(DATA RECORDS)

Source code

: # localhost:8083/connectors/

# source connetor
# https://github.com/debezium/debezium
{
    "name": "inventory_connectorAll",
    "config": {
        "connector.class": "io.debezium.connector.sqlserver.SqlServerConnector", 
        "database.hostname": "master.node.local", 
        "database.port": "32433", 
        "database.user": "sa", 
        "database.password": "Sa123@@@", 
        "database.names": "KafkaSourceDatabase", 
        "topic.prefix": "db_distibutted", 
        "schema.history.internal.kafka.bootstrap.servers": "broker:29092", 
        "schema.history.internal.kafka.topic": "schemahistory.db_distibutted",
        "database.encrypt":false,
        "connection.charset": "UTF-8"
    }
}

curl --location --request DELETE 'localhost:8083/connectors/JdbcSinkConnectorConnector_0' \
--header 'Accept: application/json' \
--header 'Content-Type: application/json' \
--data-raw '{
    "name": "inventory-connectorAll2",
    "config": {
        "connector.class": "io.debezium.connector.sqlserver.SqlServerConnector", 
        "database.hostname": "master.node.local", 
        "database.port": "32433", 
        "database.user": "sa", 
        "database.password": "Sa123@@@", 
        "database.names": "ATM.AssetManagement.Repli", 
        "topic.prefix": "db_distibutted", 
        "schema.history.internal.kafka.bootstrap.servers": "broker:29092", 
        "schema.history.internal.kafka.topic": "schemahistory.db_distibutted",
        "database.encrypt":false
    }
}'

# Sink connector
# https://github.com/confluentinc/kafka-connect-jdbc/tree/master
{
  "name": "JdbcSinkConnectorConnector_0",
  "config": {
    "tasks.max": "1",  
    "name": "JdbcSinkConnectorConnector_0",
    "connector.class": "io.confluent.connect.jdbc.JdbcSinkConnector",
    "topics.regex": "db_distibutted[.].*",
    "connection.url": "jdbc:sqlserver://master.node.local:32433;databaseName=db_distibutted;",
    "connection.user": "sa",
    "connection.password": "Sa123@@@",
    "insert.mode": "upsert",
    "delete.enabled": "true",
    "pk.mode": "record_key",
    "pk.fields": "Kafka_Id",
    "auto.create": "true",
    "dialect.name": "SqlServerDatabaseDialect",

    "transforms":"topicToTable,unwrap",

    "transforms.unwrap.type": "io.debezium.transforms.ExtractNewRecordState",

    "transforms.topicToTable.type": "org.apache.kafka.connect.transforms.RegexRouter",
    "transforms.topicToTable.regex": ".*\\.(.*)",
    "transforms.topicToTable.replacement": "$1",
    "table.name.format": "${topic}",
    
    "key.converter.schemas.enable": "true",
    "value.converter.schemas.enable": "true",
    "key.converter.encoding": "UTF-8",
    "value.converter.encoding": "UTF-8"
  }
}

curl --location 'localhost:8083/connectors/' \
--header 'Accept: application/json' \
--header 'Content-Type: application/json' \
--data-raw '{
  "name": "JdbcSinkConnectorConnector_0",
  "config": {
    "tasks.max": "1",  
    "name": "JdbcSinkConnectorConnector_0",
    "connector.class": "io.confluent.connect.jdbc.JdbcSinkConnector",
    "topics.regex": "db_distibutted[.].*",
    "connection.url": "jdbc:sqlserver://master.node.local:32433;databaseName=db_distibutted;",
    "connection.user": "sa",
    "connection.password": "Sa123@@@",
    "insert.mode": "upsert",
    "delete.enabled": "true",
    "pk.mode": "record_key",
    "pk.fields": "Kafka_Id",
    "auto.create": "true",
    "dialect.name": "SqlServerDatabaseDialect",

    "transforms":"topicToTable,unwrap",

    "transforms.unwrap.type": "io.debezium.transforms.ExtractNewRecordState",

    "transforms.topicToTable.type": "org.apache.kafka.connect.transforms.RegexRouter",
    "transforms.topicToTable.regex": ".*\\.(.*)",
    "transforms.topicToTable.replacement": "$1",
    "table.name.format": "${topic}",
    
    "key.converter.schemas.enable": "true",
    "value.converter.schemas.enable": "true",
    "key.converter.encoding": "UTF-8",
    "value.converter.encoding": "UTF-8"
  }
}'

(End DATA RECORDS)

• WHAT IS NEEDED: Give the data again exactly, line for line.

• FINISHED TASK:
Source code

: # localhost:8083/connectors/

# source connetor
# https://github.com/debezium/debezium
{
    "name": "inventory_connectorAll",
    "config": {
        "connector.class": "io.debezium.connector.sqlserver.SqlServerConnector", 
        "database.hostname": "master.node.local", 
        "database.port": "32433", 
        "database.user": "sa", 
        "database.password": "Sa123@@@", 
        "database.names": "KafkaSourceDatabase", 
        "topic.prefix": "db_distibutted", 
        "schema.history.internal.kafka.bootstrap.servers": "broker:29092", 
        "schema.history.internal.kafka.topic": "schemahistory.db_distibutted",
        "database.encrypt":false,
        "connection.charset": "UTF-8"
    }
}

curl --location --request DELETE 'localhost:8083/connectors/JdbcSinkConnectorConnector_0' \
--header 'Accept: application/json' \
--header 'Content-Type: application/json' \
--data-raw '{
    "name": "inventory-connectorAll2",
    "config": {
        "connector.class": "io.debezium.connector.sqlserver.SqlServerConnector", 
        "database.hostname": "master.node.local", 
        "database.port": "32433", 
        "database.user": "sa", 
        "database.password": "Sa123@@@", 
        "database.names": "ATM.AssetManagement.Repli", 
        "topic.prefix": "db_distibutted", 
        "schema.history.internal.kafka.bootstrap.servers": "broker:29092", 
        "schema.history.internal.kafka.topic": "schemahistory.db_distibutted",
        "database.encrypt":false
    }
}'

# Sink connector
# https://github.com/confluentinc/kafka-connect-jdbc/tree/master
{
  "name": "JdbcSinkConnectorConnector_0",
  "config": {
    "tasks.max": "1",  
    "name": "JdbcSinkConnectorConnector_0",
    "connector.class": "io.confluent.connect.jdbc.JdbcSinkConnector",
    "topics.regex": "db_distibutted[.].*",
    "connection.url": "jdbc:sqlserver://master.node.local:32433;databaseName=db_distibutted;",
    "connection.user": "sa",
    "connection.password": "Sa123@@@",
    "insert.mode": "upsert",
    "delete.enabled": "true",
    "pk.mode": "record_key",
    "pk.fields": "Kafka_Id",
    "auto.create": "true",
    "dialect.name": "SqlServerDatabaseDialect",

    "transforms":"topicToTable,unwrap",

    "transforms.unwrap.type": "io.debezium.transforms.ExtractNewRecordState",

    "transforms.topicToTable.type": "org.apache.kafka.connect.transforms.RegexRouter",
    "transforms.topicToTable.regex": ".*\\.(.*)",
    "transforms.topicToTable.replacement": "$1",
    "table.name.format": "${topic}",
    
    "key.converter.schemas.enable": "true",
    "value.converter.schemas.enable": "true",
    "key.converter.encoding": "UTF-8",
    "value.converter.encoding": "UTF-8"
  }
}

curl --location 'localhost:8083/connectors/' \
--header 'Accept: application/json' \
--header 'Content-Type: application/json' \
--data-raw '{
  "name": "JdbcSinkConnectorConnector_0",
  "config": {
    "tasks.max": "1",  
    "name": "JdbcSinkConnectorConnector_0",
    "connector.class": "io.confluent.connect.jdbc.JdbcSinkConnector",
    "topics.regex": "db_distibutted[.].*",
    "connection.url": "jdbc:sqlserver://master.node.local:32433;databaseName=db_distibutted;",
    "connection.user": "sa",
    "connection.password": "Sa123@@@",
    "insert.mode": "upsert",
    "delete.enabled": "true",
    "pk.mode": "record_key",
    "pk.fields": "Kafka_Id",
    "auto.create": "true",
    "dialect.name": "SqlServerDatabaseDialect",

    "transforms":"topicToTable,unwrap",

    "transforms.unwrap.type": "io.debezium.transforms.ExtractNewRecordState",

    "transforms.topicToTable.type": "org.apache.kafka.connect.transforms.RegexRouter",
    "transforms.topicToTable.regex": ".*\\.(.*)",
    "transforms.topicToTable.replacement": "$1",
    "table.name.format": "${topic}",
    
    "key.converter.schemas.enable": "true",
    "value.converter.schemas.enable": "true",
    "key.converter.encoding": "UTF-8",
    "value.converter.encoding": "UTF-8"
  }
}'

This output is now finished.